15.2 hours played
Written 26 days ago
Syberia 3 is what I'd call an enjoyable disaster of a game.
On the technical side, it's a complete mess. The interface is terrible and the controls even more so, the camera is maddening, the dialogue randomly cuts out then cuts back in again, the subtitles can accidentally be pulled around the screen during gameplay, and the cursor constantly disappears.
Speaking of, the gameplay is more of a mixed bag. The puzzles are hit and miss, with some being obvious, others too obtuse, but most hitting a decent sweet spot. Some of the logic is very arbitrary, for example at one point you have to craft a torch to progress, but you need a piece of fabric for it. Earlier on, a character gave me a scarf, so I thought that was the obvious solution, but no, turns out you're just meant to pull some random piece of cloth from the nearby environment, and the scarf isn't even an option.
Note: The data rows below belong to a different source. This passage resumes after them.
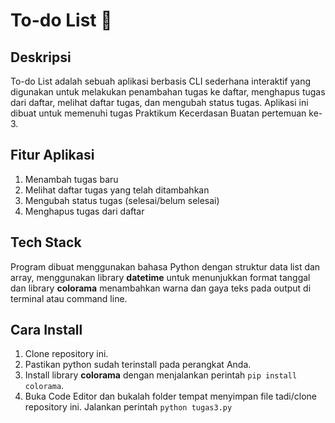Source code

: # To-do List :page_facing_up:

## Deskripsi
To-do List adalah sebuah aplikasi berbasis CLI sederhana interaktif yang digunakan untuk melakukan penambahan tugas ke daftar, menghapus tugas dari daftar, melihat daftar tugas, dan mengubah status tugas.
Aplikasi ini dibuat untuk memenuhi tugas Praktikum Kecerdasan Buatan pertemuan ke-3.

## Fitur Aplikasi
1. Menambah tugas baru
2. Melihat daftar tugas yang telah ditambahkan
3. Mengubah status tugas (selesai/belum selesai)
4. Menghapus tugas dari daftar

## Tech Stack
Program dibuat menggunakan bahasa Python dengan struktur data list dan array, menggunakan library **datetime** untuk menunjukkan format tanggal dan library **colorama** menambahkan warna dan gaya teks pada output di terminal atau command line.

## Cara Install
1. Clone repository ini.
2. Pastikan python sudah terinstall pada perangkat Anda.
3. Install library **colorama** dengan menjalankan perintah `pip install colorama`.
4. Buka Code Editor dan bukalah folder tempat menyimpan file tadi/clone repository ini. Jalankan perintah `python tugas3.py`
Similarly, there's a moment where you have to smash several lights on a boat but have nothing to smash them with, so I think to go down to the massive rack of hammers that I saw below deck earlier, but nope! Wrong again, you're just meant to find a big piece of metal in a box nearby. There were also several instances of me getting stuck not because I couldn't figure out the solution, but because I didn't have a crucial inventory item I was meant to have. You're also sometimes gated from progress until you've spoken to a specific NPC, a problem carried over from Syberia 2.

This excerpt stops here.